**Goal of the exercise**
Could the data below be printed out exactly, with the pictures left out?
_ _ _
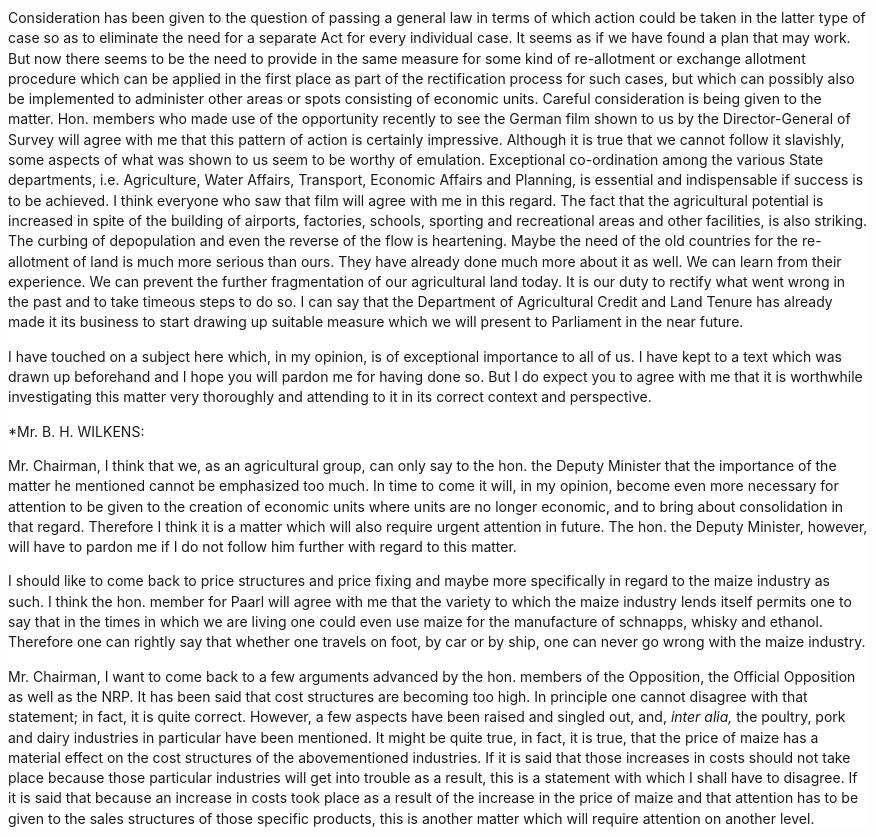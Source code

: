 <p>Consideration has been given to the question of passing a general law in terms of which action could be taken in the latter type <span class="col_271-272" refersTo="page_0144"/>of case so as to eliminate the need for a separate Act for every individual case. It seems as if we have found a plan that may work. But now there seems to be the need to provide in the same measure for some kind of re-allotment or exchange allotment procedure which can be applied in the first place as part of the rectification process for such cases, but which can possibly also be implemented to administer other areas or spots consisting of economic units. Careful consideration is being given to the matter. Hon. members who made use of the opportunity recently to see the German film shown to us by the Director-General of Survey will agree with me that this pattern of action is certainly impressive. Although it is true that we cannot follow it slavishly, some aspects of what was shown to us seem to be worthy of emulation. Exceptional co-ordination among the various State departments, i.e. Agriculture, Water Affairs, Transport, Economic Affairs and Planning, is essential and indispensable if success is to be achieved. I think everyone who saw that film will agree with me in this regard. The fact that the agricultural potential is increased in spite of the building of airports, factories, schools, sporting and recreational areas and other facilities, is also striking. The curbing of depopulation and even the reverse of the flow is heartening. Maybe the need of the old countries for the re-allotment of land is much more serious than ours. They have already done much more about it as well. We can learn from their experience. We can prevent the further fragmentation of our agricultural land today. It is our duty to rectify what went wrong in the past and to take timeous steps to do so. I can say that the Department of Agricultural Credit and Land Tenure has already made it its business to start drawing up suitable measure which we will present to Parliament in the near future.</p>

<p>I have touched on a subject here which, in my opinion, is of exceptional importance to all of us. I have kept to a text which was drawn up beforehand and I hope you will pardon me for having done so. But I do expect you to agree with me that it is worthwhile investigating this matter very thoroughly and attending to it in its correct context and perspective.</p>

</speech>

<speech by="#wilkens">

<from>*Mr. <person refersTo="hansard_za">B. H. WILKENS</person>:</from>

<p>Mr. Chairman, I think that we, as an agricultural group, can only say to the hon. the Deputy Minister that the importance of the matter he mentioned cannot be emphasized too much. In time to come it will, in my opinion, become even more necessary for attention to be given to the creation of economic units where units are no longer economic, and to bring about consolidation in that regard. Therefore I think it is a matter which will also require urgent attention in future. The hon. the Deputy Minister, however, will have to pardon me if I do not follow him further with regard to this matter.</p>

<p>I should like to come back to price structures and price fixing and maybe more specifically in regard to the maize industry as such. I think the hon. member for Paarl will agree with me that the variety to which the maize industry lends itself permits one to say that in the times in which we are living one could even use maize for the manufacture of schnapps, whisky and ethanol. Therefore one can rightly say that whether one travels on foot, by car or by ship, one can never go wrong with the maize industry.</p>

<p>Mr. Chairman, I want to come back to a few arguments advanced by the hon. members of the Opposition, the Official Opposition as well as the NRP. It has been said that cost structures are becoming too high. In principle one cannot disagree with that statement; in fact, it is quite correct. However, a few aspects have been raised and singled out, and, <i>inter alia,</i> the poultry, pork and dairy industries in particular have been mentioned. It might be quite true, in fact, it is true, that the price of maize has a material effect on the cost structures of the abovementioned industries. If it is said that those increases in costs should not take place because those particular industries will get into trouble as a result, this is a statement with which I shall have to disagree. If it is said that because an increase in costs took place as a result of the increase in the price of maize and that attention has to be given to the sales structures of those specific products, this is another matter which will require attention on another level.</p>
_ _ _
**Expected output**
Source code

: <p>Consideration has been given to the question of passing a general law in terms of which action could be taken in the latter type <span class="col_271-272" refersTo="page_0144"/>of case so as to eliminate the need for a separate Act for every individual case. It seems as if we have found a plan that may work. But now there seems to be the need to provide in the same measure for some kind of re-allotment or exchange allotment procedure which can be applied in the first place as part of the rectification process for such cases, but which can possibly also be implemented to administer other areas or spots consisting of economic units. Careful consideration is being given to the matter. Hon. members who made use of the opportunity recently to see the German film shown to us by the Director-General of Survey will agree with me that this pattern of action is certainly impressive. Although it is true that we cannot follow it slavishly, some aspects of what was shown to us seem to be worthy of emulation. Exceptional co-ordination among the various State departments, i.e. Agriculture, Water Affairs, Transport, Economic Affairs and Planning, is essential and indispensable if success is to be achieved. I think everyone who saw that film will agree with me in this regard. The fact that the agricultural potential is increased in spite of the building of airports, factories, schools, sporting and recreational areas and other facilities, is also striking. The curbing of depopulation and even the reverse of the flow is heartening. Maybe the need of the old countries for the re-allotment of land is much more serious than ours. They have already done much more about it as well. We can learn from their experience. We can prevent the further fragmentation of our agricultural land today. It is our duty to rectify what went wrong in the past and to take timeous steps to do so. I can say that the Department of Agricultural Credit and Land Tenure has already made it its business to start drawing up suitable measure which we will present to Parliament in the near future.</p>

<p>I have touched on a subject here which, in my opinion, is of exceptional importance to all of us. I have kept to a text which was drawn up beforehand and I hope you will pardon me for having done so. But I do expect you to agree with me that it is worthwhile investigating this matter very thoroughly and attending to it in its correct context and perspective.</p>

</speech>

<speech by="#wilkens">

<from>*Mr. <person refersTo="hansard_za">B. H. WILKENS</person>:</from>

<p>Mr. Chairman, I think that we, as an agricultural group, can only say to the hon. the Deputy Minister that the importance of the matter he mentioned cannot be emphasized too much. In time to come it will, in my opinion, become even more necessary for attention to be given to the creation of economic units where units are no longer economic, and to bring about consolidation in that regard. Therefore I think it is a matter which will also require urgent attention in future. The hon. the Deputy Minister, however, will have to pardon me if I do not follow him further with regard to this matter.</p>

<p>I should like to come back to price structures and price fixing and maybe more specifically in regard to the maize industry as such. I think the hon. member for Paarl will agree with me that the variety to which the maize industry lends itself permits one to say that in the times in which we are living one could even use maize for the manufacture of schnapps, whisky and ethanol. Therefore one can rightly say that whether one travels on foot, by car or by ship, one can never go wrong with the maize industry.</p>

<p>Mr. Chairman, I want to come back to a few arguments advanced by the hon. members of the Opposition, the Official Opposition as well as the NRP. It has been said that cost structures are becoming too high. In principle one cannot disagree with that statement; in fact, it is quite correct. However, a few aspects have been raised and singled out, and, <i>inter alia,</i> the poultry, pork and dairy industries in particular have been mentioned. It might be quite true, in fact, it is true, that the price of maize has a material effect on the cost structures of the abovementioned industries. If it is said that those increases in costs should not take place because those particular industries will get into trouble as a result, this is a statement with which I shall have to disagree. If it is said that because an increase in costs took place as a result of the increase in the price of maize and that attention has to be given to the sales structures of those specific products, this is another matter which will require attention on another level.</p>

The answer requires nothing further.